Our associate, Anand Kumar discusses “Intellectual Property: Tagging Liability In Using Third Parties’ Marks As Keywords And Metatags:“

With the advent of the Internet era, the cyberspace has become a vital part of life, so much so, that our daily lives, whether personal, social or professional, are conducted through the Internet. In fact, to meet the consumer demands in the virtual world, businesses worldwide, have also made a parallel shift. For businesses to remain relevant in the minds of consumers, tools of advertisement and marketing through the Internet, have become extremely relevant.
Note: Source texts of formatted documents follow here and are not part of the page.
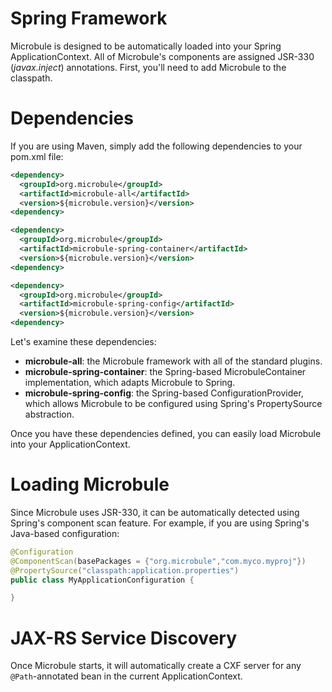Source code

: # Spring Framework

Microbule is designed to be automatically loaded into your Spring ApplicationContext.  All of Microbule's components are assigned JSR-330 (_javax.inject_) annotations.  First, you'll need to add Microbule to the classpath.

# Dependencies

If you are using Maven, simply add the following dependencies to your pom.xml file:

```xml
<dependency>
  <groupId>org.microbule</groupId>
  <artifactId>microbule-all</artifactId>
  <version>${microbule.version}</version>
<dependency>

<dependency>
  <groupId>org.microbule</groupId>
  <artifactId>microbule-spring-container</artifactId>
  <version>${microbule.version}</version>
<dependency>

<dependency>
  <groupId>org.microbule</groupId>
  <artifactId>microbule-spring-config</artifactId>
  <version>${microbule.version}</version>
<dependency>
```

Let's examine these dependencies:

- **microbule-all**: the Microbule framework with all of the standard plugins.
- **microbule-spring-container**: the Spring-based MicrobuleContainer implementation, which adapts Microbule to Spring.
- **microbule-spring-config**: the Spring-based ConfigurationProvider, which allows Microbule to be configured using Spring's PropertySource abstraction.

Once you have these dependencies defined, you can easily load Microbule into your ApplicationContext.

# Loading Microbule

Since Microbule uses JSR-330, it can be automatically detected using Spring's component scan feature.  For example, if you are using Spring's Java-based configuration:

```java
@Configuration
@ComponentScan(basePackages = {"org.microbule","com.myco.myproj"})
@PropertySource("classpath:application.properties")
public class MyApplicationConfiguration {

}
```

# JAX-RS Service Discovery

Once Microbule starts, it will automatically create a CXF server for any `@Path`-annotated bean in the current ApplicationContext.
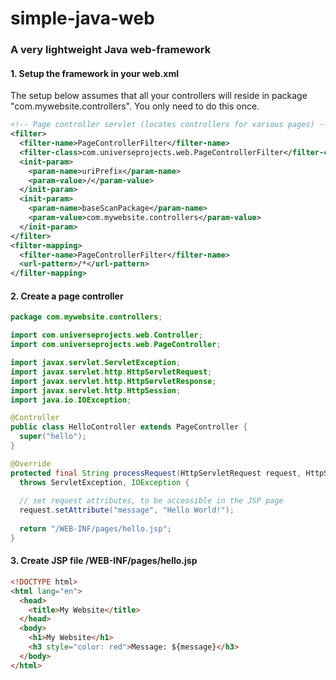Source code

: # simple-java-web
### A very lightweight Java web-framework

#### 1. Setup the framework in your web.xml 

The setup below assumes that all your controllers will reside in package "com.mywebsite.controllers".
You only need to do this once.

```xml
<!-- Page controller servlet (locates controllers for various pages) -->
<filter>
  <filter-name>PageControllerFilter</filter-name>
  <filter-class>com.universeprojects.web.PageControllerFilter</filter-class>
  <init-param>
    <param-name>uriPrefix</param-name>
    <param-value>/</param-value>
  </init-param>
  <init-param>
    <param-name>baseScanPackage</param-name>
    <param-value>com.mywebsite.controllers</param-value>
  </init-param>
</filter>
<filter-mapping>
  <filter-name>PageControllerFilter</filter-name>
  <url-pattern>/*</url-pattern>
</filter-mapping>
```

#### 2. Create a page controller

```java
package com.mywebsite.controllers;

import com.universeprojects.web.Controller;
import com.universeprojects.web.PageController;

import javax.servlet.ServletException;
import javax.servlet.http.HttpServletRequest;
import javax.servlet.http.HttpServletResponse;
import javax.servlet.http.HttpSession;
import java.io.IOException;

@Controller
public class HelloController extends PageController {
  super("hello");
}

@Override
protected final String processRequest(HttpServletRequest request, HttpServletResponse response) 
  throws ServletException, IOException {
  
  // set request attributes, to be accessible in the JSP page
  request.setAttribute("message", "Hello World!");
  
  return "/WEB-INF/pages/hello.jsp";
}

```

#### 3. Create JSP file /WEB-INF/pages/hello.jsp

```html
<!DOCTYPE html>
<html lang="en">
  <head>
    <title>My Website</title>
  </head>
  <body>
    <h1>My Website</h1>
    <h3 style="color: red">Message: ${message}</h3>
  </body>
</html>
```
In the past decade or so, online advertising has become the most convenient method for businesses to advertise and market their products and services. Of course, the Internet’s ability to locate, engage and target customers is unmatchable. In this direction, Keyword advertising, such as, Google Ads[1] and Meta-Tags, Hyper- Linking, Deep- Linking, etc. are some of the significant virtual tools that a lot of companies have been using to expand their Internet presence and attract customers towards their websites. Search advertising is uniquely valuable to advertisers because it puts an advertisement in front of a consumer at the precise moment the consumer is signalling his/her interest or intent by telling the search engine what he/she is seeking: it is literally the right ad, for the right user, at the right time.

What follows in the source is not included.